▸ **What you will do**: Write out a word-for-word repetition of the lines that come before the line containing "В сообщениях по" in the listing below, along with that line itself, omitting pictures.

▸ **Data provided**:

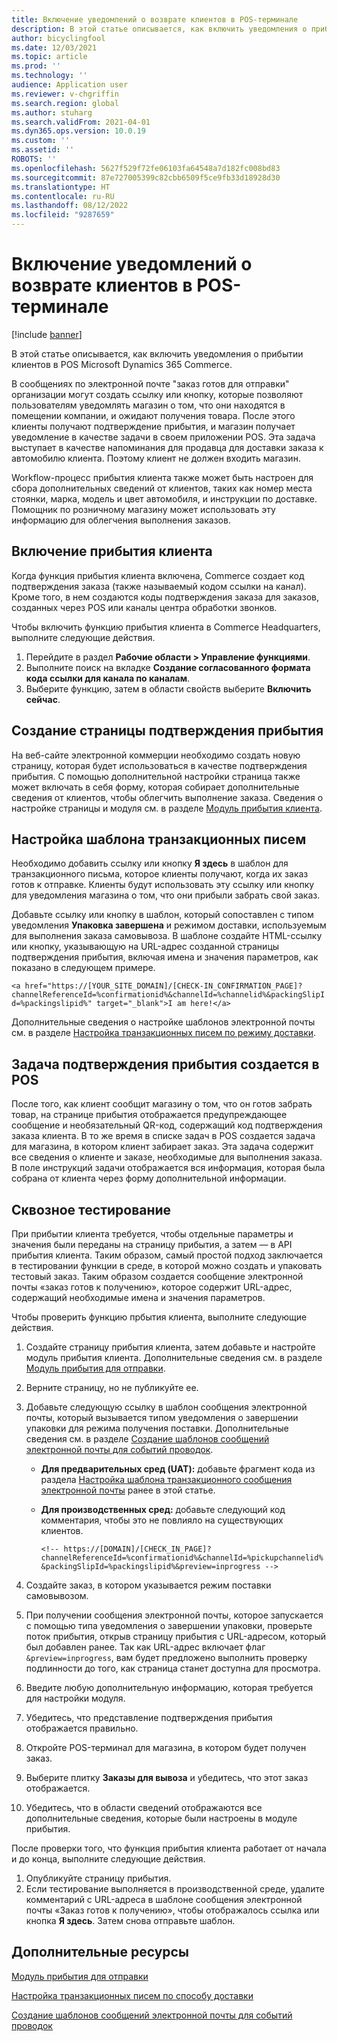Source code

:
 ```yaml
---
title: Включение уведомлений о возврате клиентов в POS-терминале
description: В этой статье описывается, как включить уведомления о прибытии клиентов в POS Microsoft Dynamics 365 Commerce.
author: bicyclingfool
ms.date: 12/03/2021
ms.topic: article
ms.prod: ''
ms.technology: ''
audience: Application user
ms.reviewer: v-chgriffin
ms.search.region: global
ms.author: stuharg
ms.search.validFrom: 2021-04-01
ms.dyn365.ops.version: 10.0.19
ms.custom: ''
ms.assetid: ''
ROBOTS: ''
ms.openlocfilehash: 5627f529f72fe06103fa64548a7d182fc008bd83
ms.sourcegitcommit: 87e727005399c82cbb6509f5ce9fb33d18928d30
ms.translationtype: HT
ms.contentlocale: ru-RU
ms.lasthandoff: 08/12/2022
ms.locfileid: "9287659"
---
```

# <a name="enable-customer-check-in-notifications-in-point-of-sale-pos"></a>Включение уведомлений о возврате клиентов в POS-терминале

[!include [banner](includes/banner.md)]

В этой статье описывается, как включить уведомления о прибытии клиентов в POS Microsoft Dynamics 365 Commerce.

В сообщениях по электронной почте "заказ готов для отправки" организации могут создать ссылку или кнопку, которые позволяют пользователям уведомлять магазин о том, что они находятся в помещении компании, и ожидают получения товара. После этого клиенты получают подтверждение прибытия, и магазин получает уведомление в качестве задачи в своем приложении POS. Эта задача выступает в качестве напоминания для продавца для доставки заказа к автомобилю клиента. Поэтому клиент не должен входить магазин.

Workflow-процесс прибытия клиента также может быть настроен для сбора дополнительных сведений от клиентов, таких как номер места стоянки, марка, модель и цвет автомобиля, и инструкции по доставке. Помощник по розничному магазину может использовать эту информацию для облегчения выполнения заказов.

## <a name="enable-customer-check-in"></a>Включение прибытия клиента

Когда функция прибытия клиента включена, Commerce создает код подтверждения заказа (также называемый кодом ссылки на канал). Кроме того, в нем создаются коды подтверждения заказа для заказов, созданных через POS или каналы центра обработки звонков. 

Чтобы включить функцию прибытия клиента в Commerce Headquarters, выполните следующие действия.

1. Перейдите в раздел **Рабочие области \> Управление функциями**.
2. Выполните поиск на вкладке **Создание согласованного формата кода ссылки для канала по каналам**. 
3. Выберите функцию, затем в области свойств выберите **Включить сейчас**. 

## <a name="create-a-check-in-confirmation-page"></a>Создание страницы подтверждения прибытия

На веб-сайте электронной коммерции необходимо создать новую страницу, которая будет использоваться в качестве подтверждения прибытия. С помощью дополнительной настройки страница также может включать в себя форму, которая собирает дополнительные сведения от клиентов, чтобы облегчить выполнение заказа. Сведения о настройке страницы и модуля см. в разделе [Модуль прибытия клиента](check-in-pickup-module.md).

## <a name="configure-the-transactional-email-template"></a>Настройка шаблона транзакционных писем

Необходимо добавить ссылку или кнопку **Я здесь** в шаблон для транзакционного письма, которое клиенты получают, когда их заказ готов к отправке. Клиенты будут использовать эту ссылку или кнопку для уведомления магазина о том, что они прибыли забрать свой заказ. 

Добавьте ссылку или кнопку в шаблон, который сопоставлен с типом уведомления **Упаковка завершена** и режимом доставки, используемым для выполнения заказа самовывоза. В шаблоне создайте HTML-ссылку или кнопку, указывающую на URL-адрес созданной страницы подтверждения прибытия, включая имена и значения параметров, как показано в следующем примере.

`<a href="https://[YOUR_SITE_DOMAIN]/[CHECK-IN_CONFIRMATION_PAGE]?channelReferenceId=%confirmationid%&channelId=%channelid%&packingSlipId=%packingslipid%" target="_blank">I am here!</a>`

Дополнительные сведения о настройке шаблонов электронной почты см. в разделе [Настройка транзакционных писем по режиму доставки](customize-email-delivery-mode.md). 

## <a name="a-check-in-confirmation-task-is-created-in-pos"></a>Задача подтверждения прибытия создается в POS

После того, как клиент сообщит магазину о том, что он готов забрать товар, на странице прибытия отображается предупреждающее сообщение и необязательный QR-код, содержащий код подтверждения заказа клиента. В то же время в списке задач в POS создается задача для магазина, в котором клиент забирает заказ. Эта задача содержит все сведения о клиенте и заказе, необходимые для выполнения заказа. В поле инструкций задачи отображается вся информация, которая была собрана от клиента через форму дополнительной информации.

## <a name="end-to-end-testing"></a>Сквозное тестирование

При прибытии клиента требуется, чтобы отдельные параметры и значения были переданы на страницу прибытия, а затем — в API прибытия клиента. Таким образом, самый простой подход заключается в тестировании функции в среде, в которой можно создать и упаковать тестовый заказ. Таким образом создается сообщение электронной почты «заказ готов к получению», которое содержит URL-адрес, содержащий необходимые имена и значения параметров.

Чтобы проверить функцию прбытия клиента, выполните следующие действия.

1. Создайте страницу прибытия клиента, затем добавьте и настройте модуль прибытия клиента. Дополнительные сведения см. в разделе [Модуль прибытия для отправки](check-in-pickup-module.md). 
1. Верните страницу, но не публикуйте ее.
1. Добавьте следующую ссылку в шаблон сообщения электронной почты, который вызывается типом уведомления о завершении упаковки для режима получения поставки. Дополнительные сведения см. в разделе [Создание шаблонов сообщений электронной почты для событий проводок](email-templates-transactions.md).

    - **Для предварительных сред (UAT):** добавьте фрагмент кода из раздела [Настройка шаблона транзакционного сообщения электронной почты](#configure-the-transactional-email-template) ранее в этой статье.
    - **Для производственных сред:** добавьте следующий код комментария, чтобы это не повлияло на существующих клиентов.

        `<!-- https://[DOMAIN]/[CHECK_IN_PAGE]?channelReferenceId=%confirmationid%&channelId=%pickupchannelid%&packingSlipId=%packingslipid%&preview=inprogress -->`

1. Создайте заказ, в котором указывается режим поставки самовывозом.
1. При получении сообщения электронной почты, которое запускается с помощью типа уведомления о завершении упаковки, проверьте поток прибытия, открыв страницу прибытия с URL-адресом, который был добавлен ранее. Так как URL-адрес включает флаг `&preview=inprogress`, вам будет предложено выполнить проверку подлинности до того, как страница станет доступна для просмотра.
1. Введите любую дополнительную информацию, которая требуется для настройки модуля.
1. Убедитесь, что представление подтверждения прибытия отображается правильно.
1. Откройте POS-терминал для магазина, в котором будет получен заказ.
1. Выберите плитку **Заказы для вывоза** и убедитесь, что этот заказ отображается.
1. Убедитесь, что в области сведений отображаются все дополнительные сведения, которые были настроены в модуле прибытия.

После проверки того, что функция прибытия клиента работает от начала и до конца, выполните следующие действия.

1. Опубликуйте страницу прибытия.
1. Если тестирование выполняется в производственной среде, удалите комментарий с URL-адреса в шаблоне сообщения электронной почты «Заказ готов к получению», чтобы отображалось ссылка или кнопка **Я здесь**. Затем снова отправьте шаблон.

## <a name="additional-resources"></a>Дополнительные ресурсы

[Модуль прибытия для отправки](check-in-pickup-module.md)

[Настройка транзакционных писем по способу доставки](customize-email-delivery-mode.md)

[Создание шаблонов сообщений электронной почты для событий проводок](email-templates-transactions.md)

▸ **Result of the task**:
Source code

:
 ```yaml
---
title: Включение уведомлений о возврате клиентов в POS-терминале
description: В этой статье описывается, как включить уведомления о прибытии клиентов в POS Microsoft Dynamics 365 Commerce.
author: bicyclingfool
ms.date: 12/03/2021
ms.topic: article
ms.prod: ''
ms.technology: ''
audience: Application user
ms.reviewer: v-chgriffin
ms.search.region: global
ms.author: stuharg
ms.search.validFrom: 2021-04-01
ms.dyn365.ops.version: 10.0.19
ms.custom: ''
ms.assetid: ''
ROBOTS: ''
ms.openlocfilehash: 5627f529f72fe06103fa64548a7d182fc008bd83
ms.sourcegitcommit: 87e727005399c82cbb6509f5ce9fb33d18928d30
ms.translationtype: HT
ms.contentlocale: ru-RU
ms.lasthandoff: 08/12/2022
ms.locfileid: "9287659"
---
```

# <a name="enable-customer-check-in-notifications-in-point-of-sale-pos"></a>Включение уведомлений о возврате клиентов в POS-терминале

[!include [banner](includes/banner.md)]

В этой статье описывается, как включить уведомления о прибытии клиентов в POS Microsoft Dynamics 365 Commerce.

В сообщениях по электронной почте "заказ готов для отправки" организации могут создать ссылку или кнопку, которые позволяют пользователям уведомлять магазин о том, что они находятся в помещении компании, и ожидают получения товара. После этого клиенты получают подтверждение прибытия, и магазин получает уведомление в качестве задачи в своем приложении POS. Эта задача выступает в качестве напоминания для продавца для доставки заказа к автомобилю клиента. Поэтому клиент не должен входить магазин.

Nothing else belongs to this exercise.